Gumsuri kidnapping
- Date: 13 December 2014
- Location: Gumsuri in Borno State, Nigeria;
- Deaths: 32–35
- Missing: 172–185 women and children kidnapped
- Suspects: Boko Haram

= 2014 Gumsuri kidnappings =

Kidnappings in Nigeria

On 13 December 2014, 172-185 villagers in the village of Gumsuri were kidnapped, suspected to be by Boko Haram militants. 32-35 people were killed.

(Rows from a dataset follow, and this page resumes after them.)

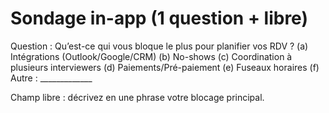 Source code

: # Sondage in-app (1 question + libre)
Question : Qu’est-ce qui vous bloque le plus pour planifier vos RDV ?
(a) Intégrations (Outlook/Google/CRM)
(b) No-shows
(c) Coordination à plusieurs interviewers
(d) Paiements/Pré-paiement
(e) Fuseaux horaires
(f) Autre : _____________

Champ libre : décrivez en une phrase votre blocage principal.
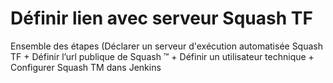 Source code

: # Définir lien avec serveur Squash TF

Ensemble des étapes (Déclarer un serveur d'exécution automatisée Squash TF + Définir l’url publique de Squash ™ + Définir un utilisateur technique + Configurer Squash TM dans Jenkins
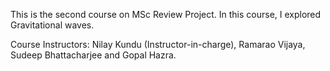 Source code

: This is the second course on MSc Review Project.
In this course, I explored Gravitational waves.

Course Instructors: Nilay Kundu (Instructor-in-charge), Ramarao Vijaya, Sudeep Bhattacharjee and Gopal Hazra.
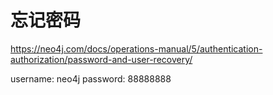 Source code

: # 忘记密码

https://neo4j.com/docs/operations-manual/5/authentication-authorization/password-and-user-recovery/

username: neo4j
password: 88888888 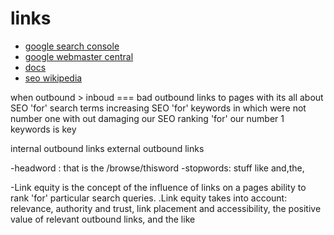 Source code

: # links
 - [google search console](https://search.google.com/search-console/about?hl=en&utm_source=wmx&utm_medium=wmx-welcome)
 - [google webmaster central](https://www.google.com/webmasters/#?modal_active=none)
 - [docs](https://docs.google.com/document/d/1IsWfHlqmbU-c4hiuQbcffRtXfzwxxoy0NoO0oB-Rm2o/edit?ts=5744ae98)
 - [seo wikipedia](https://en.wikipedia.org/wiki/Search_engine_optimization)

when outbound > inboud === bad
outbound links to pages with
its all about SEO 'for' search terms
increasing SEO 'for' keywords in which were not number one
  with out damaging our SEO ranking 'for' our number 1 keywords is key

internal outbound links
external outbound links

-headword : that is the /browse/thisword
-stopwords: stuff like and,the,

-Link equity is the concept of the influence of links on a pages ability to rank 'for' particular search queries.
  .Link equity takes into account: relevance, authority and trust, link placement and accessibility, the positive value of relevant outbound links, and the like

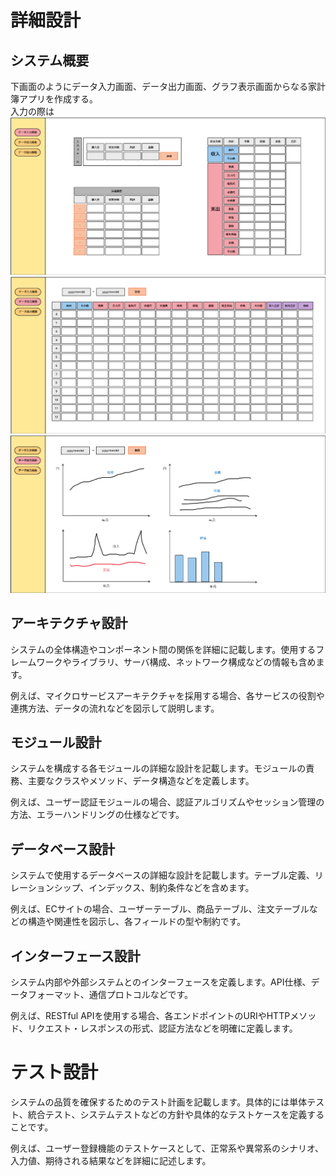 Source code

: # 詳細設計

## システム概要
下画面のようにデータ入力画面、データ出力画面、グラフ表示画面からなる家計簿アプリを作成する。  
入力の際は
![データ入力画面](./スクリーンショット%202024-09-10%20222023.png)
![データ出力画面](./スクリーンショット%202024-09-10%20222046.png)
![グラフ表示画面](./スクリーンショット%202024-09-10%20222654.png)


## アーキテクチャ設計
システムの全体構造やコンポーネント間の関係を詳細に記載します。使用するフレームワークやライブラリ、サーバ構成、ネットワーク構成などの情報も含めます。

例えば、マイクロサービスアーキテクチャを採用する場合、各サービスの役割や連携方法、データの流れなどを図示して説明します。

## モジュール設計
システムを構成する各モジュールの詳細な設計を記載します。モジュールの責務、主要なクラスやメソッド、データ構造などを定義します。

例えば、ユーザー認証モジュールの場合、認証アルゴリズムやセッション管理の方法、エラーハンドリングの仕様などです。

## データベース設計
システムで使用するデータベースの詳細な設計を記載します。テーブル定義、リレーションシップ、インデックス、制約条件などを含めます。

例えば、ECサイトの場合、ユーザーテーブル、商品テーブル、注文テーブルなどの構造や関連性を図示し、各フィールドの型や制約です。

## インターフェース設計
システム内部や外部システムとのインターフェースを定義します。API仕様、データフォーマット、通信プロトコルなどです。

例えば、RESTful APIを使用する場合、各エンドポイントのURIやHTTPメソッド、リクエスト・レスポンスの形式、認証方法などを明確に定義します。

# テスト設計
システムの品質を確保するためのテスト計画を記載します。具体的には単体テスト、統合テスト、システムテストなどの方針や具体的なテストケースを定義することです。

例えば、ユーザー登録機能のテストケースとして、正常系や異常系のシナリオ、入力値、期待される結果などを詳細に記述します。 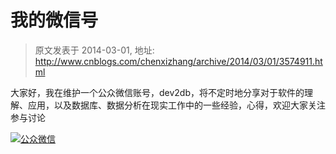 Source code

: # 我的微信号 
> 原文发表于 2014-03-01, 地址: http://www.cnblogs.com/chenxizhang/archive/2014/03/01/3574911.html 


 大家好，我在维护一个公众微信账号，dev2db，将不定时地分享对于软件的理解、应用，以及数据库、数据分析在现实工作中的一些经验，心得，欢迎大家关注参与讨论



 [![公众微信](http://images.cnitblog.com/blog/9072/201403/011207413885235.jpg "公众微信")](http://images.cnitblog.com/blog/9072/201403/011207409851880.jpg)


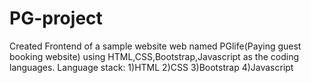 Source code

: # PG-project
Created Frontend of a sample website web named PGlife(Paying guest booking website) using HTML,CSS,Bootstrap,Javascript as the coding languages.
Language stack:
1)HTML
2)CSS
3)Bootstrap
4)Javascript
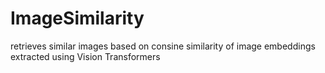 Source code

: # ImageSimilarity
retrieves similar images based on consine similarity of image embeddings extracted using Vision Transformers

==Kidnapping and killing==
Gunmen arrived at the village in pickup trucks at night. As they got there, they stormed the village from two different directions. They first began shooting men, killing them and older boys in front of their families. Just before the shooting, the attackers yelled the words "Allahu akbar", which translates to "God is great". Soon after, they began heading for women and children. The gunmen burned down half the village with petrol bombs. The gunmen took women and children residing in the village away in their trucks.

==Aftermath==
Despite the kidnapping and killings happening on 13 December, the news did not break out until 17 December because the gunmen destroyed communication towers in the area. News of this event emerged when survivors from the village arrived in the city of Maiduguri, where they were able to communicate to others the news of what had happened.

== Military Offensive ==
In April 2015 the Nigerian military rescued a large number of Boko Haram hostages from the Sambisa Forest, including many of those who had been kidnapped from Gumsuri. The survivors reported that some of the women and children had died during over their months of captivity; others were killed during the military operation.

==Reaction==
The United States commented on the kidnapping, stating, “We abhor such violence, which continues to take a terrible toll on the people of Nigeria, and we extend our condolences to the victims and their families."